Born in Rabat, Meriem Bennani produces her video installations and films between Brooklyn and Morocco. Her work tackles “hard-to-resolve or contradictory issues, where I am sometimes contradicting myself.” Meriem’s multiscreen installations often include sculptures, on which elements of the film are projected. Augmenting the linear story, the architecture and sculpture build a new world that immerses the viewer. Meriem’s installations use elements of documentary as a springboard into myth, surprise, and the unpredictable.
“In order for me to talk about problems, I have to come up with a language that is shaped by the problem itself.”

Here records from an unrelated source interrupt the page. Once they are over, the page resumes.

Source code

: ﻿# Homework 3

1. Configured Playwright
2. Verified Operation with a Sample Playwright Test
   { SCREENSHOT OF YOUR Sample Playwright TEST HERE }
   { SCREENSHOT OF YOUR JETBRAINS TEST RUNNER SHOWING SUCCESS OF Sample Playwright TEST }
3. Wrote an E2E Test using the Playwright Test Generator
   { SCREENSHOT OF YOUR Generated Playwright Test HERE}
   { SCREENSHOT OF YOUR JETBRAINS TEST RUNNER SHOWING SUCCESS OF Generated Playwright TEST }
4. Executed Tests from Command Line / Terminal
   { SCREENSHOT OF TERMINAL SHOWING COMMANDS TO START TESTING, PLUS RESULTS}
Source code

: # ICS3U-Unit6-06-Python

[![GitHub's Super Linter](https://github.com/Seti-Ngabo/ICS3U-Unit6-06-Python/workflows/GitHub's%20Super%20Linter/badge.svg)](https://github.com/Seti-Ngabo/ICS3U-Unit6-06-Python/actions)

The language she creates is disconcerting, humorous, evocative, yet familiar. The contradictions of lived experience find form on the screen. These qualities are also reflected in her food.
The recipe Meriem shared with me is for chermoula fish balls, her own re-creation of a traditional Moroccan dish that usually uses ground beef. The recipe is rooted in what the artist found comforting and delicious as a child, taking on a life of its own and inspiring new ideas, ingredients, cultures, and locations.
When we cook, we are often searching for what we know: home, familiarity, a past self, only to find it no longer exists.
“I was just in Morocco for three weeks, and I realized that my repertoire of things that I can cook on a daily basis was very limited since I stopped eating meat. I feel like most countries have a meatball, a familiar childhood dish. I got super excited because I tried making a dish I grew up eating made with ground beef, but with fish instead.”
Bright, spicy, and herbaceous fish balls––made by pulsing generous amounts of traditional chermoula, breadcrumbs, and olive oil, then simmered in a sauce of freshly ground tomatoes and more chermoula––are exquisite.
As Meriem says, your mother tongue and food run parallel paths. Both language and cooking are living, breathing entities that change as we change. Meriem emailed me to say she served her leftover fish balls with tahini and iceberg lettuce in a pita. “It’s not really Moroccan, but more New York 😉 but it was amazing.”